Take the square numbers eg. 7x7. What happens if we subtract one from one 7 (making 6) and add it to the other (making it 8)? Answer: 1 disappears from the result. 7x7 = 49; 6x8 = 48 (one less than 49!) Try it with others: 4x4 = 16; 3x5 = 15 (one less than 16!) 9x9 = 81; 8x10 = 80 101x101=10201; 100x102 = 10200.
We can write that this will happen, whatever the numbers you choose, by calling our original number "x" so that x x x = x^{2}. Then we say take 1 off the first x and add it to the second x so we get an (x-1) and an (x+l). Multiply them (x-1)(x+l), and you get one less than x^{2} ie. x^{2} - 1. This is in fact the algebraic concept called the Difference Between Two Squares.
So we've introduced basic algebra, changed it from a fearful to an exciting topic and taught some more multiplication facts, all in what appeared to be a diversion. Keep revising the squares and (x^{2} - 1)'s until they're off pat.
Fifty six is seven eights
Shut the doors and lock the gates
Six times seven is forty-two
If they all come, what will we do?
Seven fours are twenty-eight
Hurry now, it's not too late.
Eight times four is thirty-two
Ants and flies, we don't want you!
Say it over and over and when it's known, say it without the underlined parts.
Once you've covered all four operations, you will need to maintain the speed by drilling or testing regularly (eg. fortnightly) for quite a while.
Do your children know how to test Divisibility? They should know 2, 3, 4 and 5. If not, tell them. Then let them work out how to test for divisibility by 6, 9, 15, etc.
When they know how to convert a fraction into a decimal, show them the relationship between the sevenths: one-seventh = 0.142857 repeating, two-sevenths = 0.285714 repeating, three-sevenths = 0.428571 repeating etc.
They can multiply any number by 11 very quickly. They now know that 6x11=66 etc. Show them that 63x11=693 and 41x11=451 and they will soon see the pattern. Even with large numbers eg. 1025x11=11275. You get this by putting down the first digit (1). Then you add the first two digits (1+0=1) for the second digit of the answer. Then the second and third digits (0+2) for the third answer, third and fourth (2+5) for the fourth answer and finally put down the fourth digit (5) at the end of the answer.

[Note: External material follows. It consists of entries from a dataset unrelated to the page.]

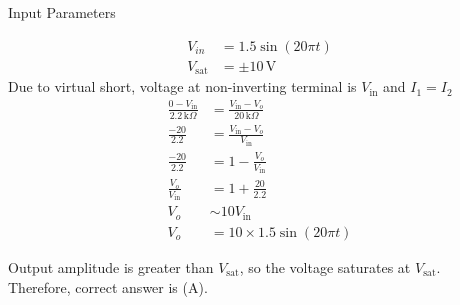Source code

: \documentclass[journal,12pt,twocolumn]{IEEEtran}
\begin{document}
\begin{table}[htbp]
  \centering
  
  \caption{Input Parameters}
  \label{tab:PH.11.table1}
\end{table}
\begin{align}
V_{in} &= 1.5 \sin(20\pi t)\\
V_{\text{sat}} &= \pm 10 \, \text{V}
\end{align}
Due to virtual short, voltage at non-inverting terminal is \( V_{\text{in}} \) and $I_1 = I_2$\\
\begin{align}
\frac{0 - V_{\text{in}}}{2.2 \, \text{k}\Omega} &= \frac{V_{\text{in}} - V_o}{20 \, \text{k}\Omega}\\
\frac{-20}{2.2} &= \frac{V_{\text{in}} - V_o}{V_{\text{in}}}\\
\frac{-20}{2.2} &= 1 - \frac{V_o}{V_{\text{in}}}\\
\frac{V_o}{V_{\text{in}}} &= 1 + \frac{20}{2.2}\\
V_o &\sim 10 V_{\text{in}}\\
V_o &= 10 \times 1.5 \sin(20\pi t)
\end{align}

Output amplitude is greater than $V_{\text{sat}}$, so the voltage saturates at $V_{\text{sat}}$.\\
Therefore, correct answer is (A).
\end{document}
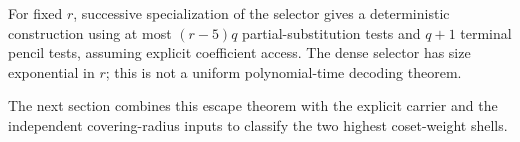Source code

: For fixed \(r\), successive specialization of the selector gives a
deterministic construction using at most \((r-5)q\) partial-substitution
tests and \(q+1\) terminal pencil tests, assuming explicit coefficient access.
The dense selector has size exponential in \(r\); this is not a uniform
polynomial-time decoding theorem.

The next section combines this escape theorem with the explicit carrier and
the independent covering-radius inputs to classify the two highest coset-weight
shells.
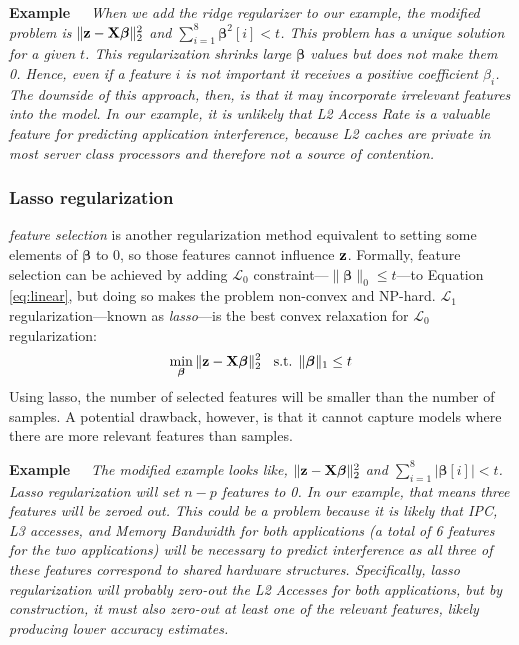 \noindent \textbf{Example~~}\textit{ When we add the ridge regularizer
  to our example, the modified problem is $\|\mathbf{z} -
  \mathbf{X}\boldsymbol{\beta}\|^2_2$ and $\sum_{i=1}^8
  \boldsymbol{\beta}^2[i]<t$. This problem has a unique solution for a
  given $t$. This regularization shrinks large $\boldsymbol{\beta}$
  values but does not make them 0. Hence, even if a feature $i$ is not
  important it receives a positive coefficient $\beta_i$.  The
  downside of this approach, then, is that it may incorporate
  irrelevant features into the model.  In our example, it is unlikely
  that L2 Access Rate is a valuable feature for predicting application
  interference, because L2 caches are private in most server class
  processors and therefore not a source of contention.  }

\subsubsection{Lasso regularization}
\emph{feature selection} is another regularization method equivalent
to setting some elements of $\boldsymbol{\beta}$ to $0$, so those
features cannot influence $\mathbf{z}$.  Formally, feature selection can be
achieved by adding $\mathcal{L}_0$
constraint---$\|\boldsymbol{\beta}\|_0 \leq t$---to Equation
\eqref{eq:linear}, but doing so makes the problem non-convex and
NP-hard.  $\mathcal{L}_1$ regularization---known as \emph{lasso}---is
the best convex relaxation for $\mathcal{L}_0$ regularization:
\begin{equation}
\label{eq:lasso}
\min_{\boldsymbol{\beta}} \|\mathbf{z} - \mathbf{X}\boldsymbol{\beta} \|^2_2 \;\; \text{  s.t.  } \|\boldsymbol{\beta} \|_1 \leq t
\end{equation}
Using lasso, the number of selected features will be smaller than the
number of samples. A potential drawback, however, is that it cannot
capture models where there are more relevant features than samples.

\noindent \textbf{Example~~}\textit{ The modified example looks like,
  $\|\mathbf{z} - \mathbf{X}\boldsymbol{\beta}\|^2_2$ and $\sum_{i=1}^8
  |\boldsymbol{\beta}[i]|<t$. Lasso regularization will set $n-p$
  features to 0.  In our example, that means three features will be
  zeroed out. This could be a problem because it is likely that IPC,
  L3 accesses, and Memory Bandwidth for both applications (\ie a total
  of 6 features for the two applications) will be necessary to predict
  interference as all three of these features correspond to shared
  hardware structures.  Specifically, lasso regularization will
  probably zero-out the L2 Accesses for both applications, but by
  construction, it must also zero-out at least one of the relevant
  features, likely producing lower accuracy estimates.  }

The six times table has some internal patterns eg. 6 multiplied by 2, 4, 6, 8 = 12, 24, 36, 48. Notice that the units digit is the same as the multiplier and the tens digit is half of it.
Multiplying large multi-digit numbers need not always be done by long multiplication. Often you can use either factors or the Distributive Law to short-cut your computations eg. 62x49= (62x7)x7 and 97x34= (100x34) - (3x34).
Many more of these short-cuts to more complicated arithmetic are available in Short-Cut Maths at $12.50.
Because if you didn't have maths class, they couldn't learn all this in five minutes a day! Maths class is for meeting new concepts, becoming acquainted with them in various aspects, using manipulatives, finding patterns, working things out, standing in awe of the God Who ordered our world so well. Drill time is when you distil all that learning and commit it to memory - for instant recall. In maths class you look at 3 and 4 and observe that the answer is always seven. In drill you make certain that when you see 3+4 you instantly think "7."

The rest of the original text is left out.